Begin with the line that holds "Hope is a powerful". Write out every line from there to the end of the listing below, word for word.
------ EXTRACTED RECORDS
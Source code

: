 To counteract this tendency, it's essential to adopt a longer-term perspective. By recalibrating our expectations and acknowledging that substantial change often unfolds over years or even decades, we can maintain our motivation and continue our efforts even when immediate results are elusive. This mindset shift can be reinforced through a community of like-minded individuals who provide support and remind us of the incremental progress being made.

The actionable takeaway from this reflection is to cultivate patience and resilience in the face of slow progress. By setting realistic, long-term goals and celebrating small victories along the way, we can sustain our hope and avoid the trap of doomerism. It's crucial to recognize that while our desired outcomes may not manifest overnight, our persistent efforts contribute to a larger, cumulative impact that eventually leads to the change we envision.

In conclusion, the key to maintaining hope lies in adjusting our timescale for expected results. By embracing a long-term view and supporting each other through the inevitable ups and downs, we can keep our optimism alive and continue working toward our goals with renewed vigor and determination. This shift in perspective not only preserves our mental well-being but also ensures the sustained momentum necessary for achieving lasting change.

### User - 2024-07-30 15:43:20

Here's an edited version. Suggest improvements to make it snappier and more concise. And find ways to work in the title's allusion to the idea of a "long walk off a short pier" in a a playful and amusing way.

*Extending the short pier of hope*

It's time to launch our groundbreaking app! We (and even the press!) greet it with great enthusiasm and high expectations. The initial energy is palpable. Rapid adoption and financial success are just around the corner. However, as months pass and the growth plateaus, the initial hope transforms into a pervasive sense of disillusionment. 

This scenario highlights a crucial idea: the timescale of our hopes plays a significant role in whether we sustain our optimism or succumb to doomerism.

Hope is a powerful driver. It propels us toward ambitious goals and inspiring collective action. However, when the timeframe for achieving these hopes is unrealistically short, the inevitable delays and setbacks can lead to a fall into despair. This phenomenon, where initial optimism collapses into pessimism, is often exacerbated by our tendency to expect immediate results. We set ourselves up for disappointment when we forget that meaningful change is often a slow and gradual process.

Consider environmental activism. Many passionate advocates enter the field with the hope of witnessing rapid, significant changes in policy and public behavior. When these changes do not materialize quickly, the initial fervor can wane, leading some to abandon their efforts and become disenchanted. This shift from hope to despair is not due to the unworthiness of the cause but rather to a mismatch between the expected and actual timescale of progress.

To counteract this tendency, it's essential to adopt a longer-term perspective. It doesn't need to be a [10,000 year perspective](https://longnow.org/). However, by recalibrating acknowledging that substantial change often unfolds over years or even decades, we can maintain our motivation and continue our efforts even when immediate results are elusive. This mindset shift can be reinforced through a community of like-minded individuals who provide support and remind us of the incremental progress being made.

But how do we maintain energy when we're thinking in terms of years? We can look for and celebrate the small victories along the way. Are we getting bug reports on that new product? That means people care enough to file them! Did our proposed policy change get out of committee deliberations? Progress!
------------
RESPONSE TO THE TASK >>
Hope is a powerful driver. It propels us toward ambitious goals and inspiring collective action. However, when the timeframe for achieving these hopes is unrealistically short, the inevitable delays and setbacks can lead to a fall into despair. This phenomenon, where initial optimism collapses into pessimism, is often exacerbated by our tendency to expect immediate results. We set ourselves up for disappointment when we forget that meaningful change is often a slow and gradual process.

Consider environmental activism. Many passionate advocates enter the field with the hope of witnessing rapid, significant changes in policy and public behavior. When these changes do not materialize quickly, the initial fervor can wane, leading some to abandon their efforts and become disenchanted. This shift from hope to despair is not due to the unworthiness of the cause but rather to a mismatch between the expected and actual timescale of progress.

To counteract this tendency, it's essential to adopt a longer-term perspective. It doesn't need to be a [10,000 year perspective](https://longnow.org/). However, by recalibrating acknowledging that substantial change often unfolds over years or even decades, we can maintain our motivation and continue our efforts even when immediate results are elusive. This mindset shift can be reinforced through a community of like-minded individuals who provide support and remind us of the incremental progress being made.

But how do we maintain energy when we're thinking in terms of years? We can look for and celebrate the small victories along the way. Are we getting bug reports on that new product? That means people care enough to file them! Did our proposed policy change get out of committee deliberations? Progress!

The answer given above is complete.